PROMPT - Where the word "pune" shows up in the entries below, please copy the whole line.
══════════
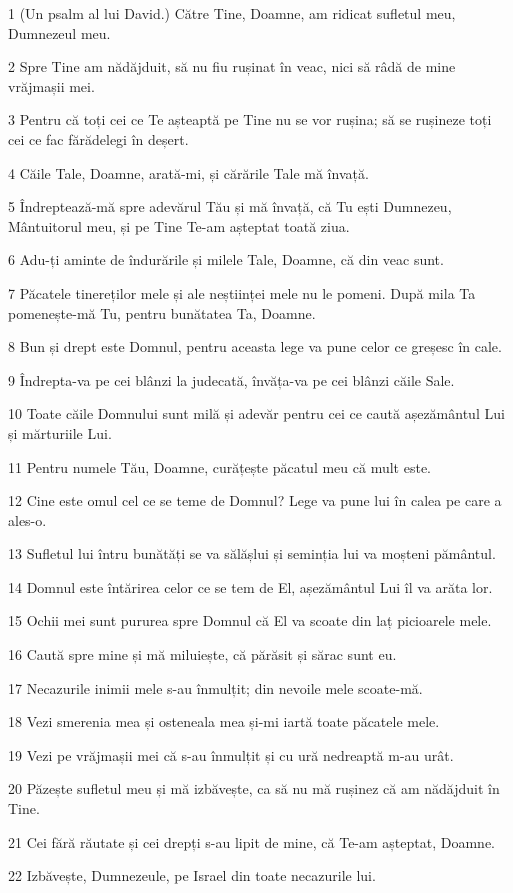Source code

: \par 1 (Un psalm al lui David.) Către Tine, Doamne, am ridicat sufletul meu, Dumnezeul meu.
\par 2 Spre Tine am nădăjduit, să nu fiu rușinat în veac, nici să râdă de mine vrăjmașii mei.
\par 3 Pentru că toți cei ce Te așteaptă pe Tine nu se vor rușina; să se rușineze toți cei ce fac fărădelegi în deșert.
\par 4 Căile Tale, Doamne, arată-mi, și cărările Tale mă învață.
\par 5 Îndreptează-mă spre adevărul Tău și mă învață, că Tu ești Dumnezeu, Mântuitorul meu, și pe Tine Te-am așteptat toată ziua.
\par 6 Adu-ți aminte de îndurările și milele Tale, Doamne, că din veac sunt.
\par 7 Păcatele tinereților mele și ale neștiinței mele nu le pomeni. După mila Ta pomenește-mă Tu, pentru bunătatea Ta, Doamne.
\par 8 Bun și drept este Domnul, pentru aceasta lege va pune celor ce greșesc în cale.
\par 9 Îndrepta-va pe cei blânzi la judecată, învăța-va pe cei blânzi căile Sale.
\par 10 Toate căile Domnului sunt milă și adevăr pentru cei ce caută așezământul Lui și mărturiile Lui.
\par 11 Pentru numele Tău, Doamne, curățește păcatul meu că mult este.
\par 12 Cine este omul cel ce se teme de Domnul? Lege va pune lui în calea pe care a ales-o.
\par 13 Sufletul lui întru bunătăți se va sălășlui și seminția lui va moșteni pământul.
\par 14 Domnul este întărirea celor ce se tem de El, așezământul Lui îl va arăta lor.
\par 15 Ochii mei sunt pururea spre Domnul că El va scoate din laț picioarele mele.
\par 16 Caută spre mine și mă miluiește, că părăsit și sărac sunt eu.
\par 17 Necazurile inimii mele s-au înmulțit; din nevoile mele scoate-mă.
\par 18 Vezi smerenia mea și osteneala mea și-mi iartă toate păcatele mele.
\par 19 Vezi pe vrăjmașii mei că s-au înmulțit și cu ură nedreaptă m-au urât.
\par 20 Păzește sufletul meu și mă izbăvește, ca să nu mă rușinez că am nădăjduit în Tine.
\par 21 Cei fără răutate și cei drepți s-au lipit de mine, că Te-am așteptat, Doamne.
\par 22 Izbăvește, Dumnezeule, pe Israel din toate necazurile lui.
══════════
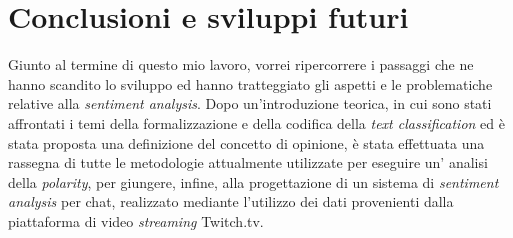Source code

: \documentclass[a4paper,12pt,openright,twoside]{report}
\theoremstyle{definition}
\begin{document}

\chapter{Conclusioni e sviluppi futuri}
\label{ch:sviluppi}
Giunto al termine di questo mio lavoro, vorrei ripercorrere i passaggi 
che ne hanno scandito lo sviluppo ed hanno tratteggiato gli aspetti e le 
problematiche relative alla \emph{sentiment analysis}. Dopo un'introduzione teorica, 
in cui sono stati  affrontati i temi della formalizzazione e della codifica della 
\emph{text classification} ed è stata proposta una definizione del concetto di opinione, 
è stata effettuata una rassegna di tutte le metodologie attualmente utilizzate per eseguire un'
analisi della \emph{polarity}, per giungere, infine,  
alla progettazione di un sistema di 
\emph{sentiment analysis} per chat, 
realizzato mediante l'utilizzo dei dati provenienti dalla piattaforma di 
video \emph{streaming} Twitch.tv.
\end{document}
══════════
REPLY -
\par 8 Bun și drept este Domnul, pentru aceasta lege va pune celor ce greșesc în cale.
\par 12 Cine este omul cel ce se teme de Domnul? Lege va pune lui în calea pe care a ales-o.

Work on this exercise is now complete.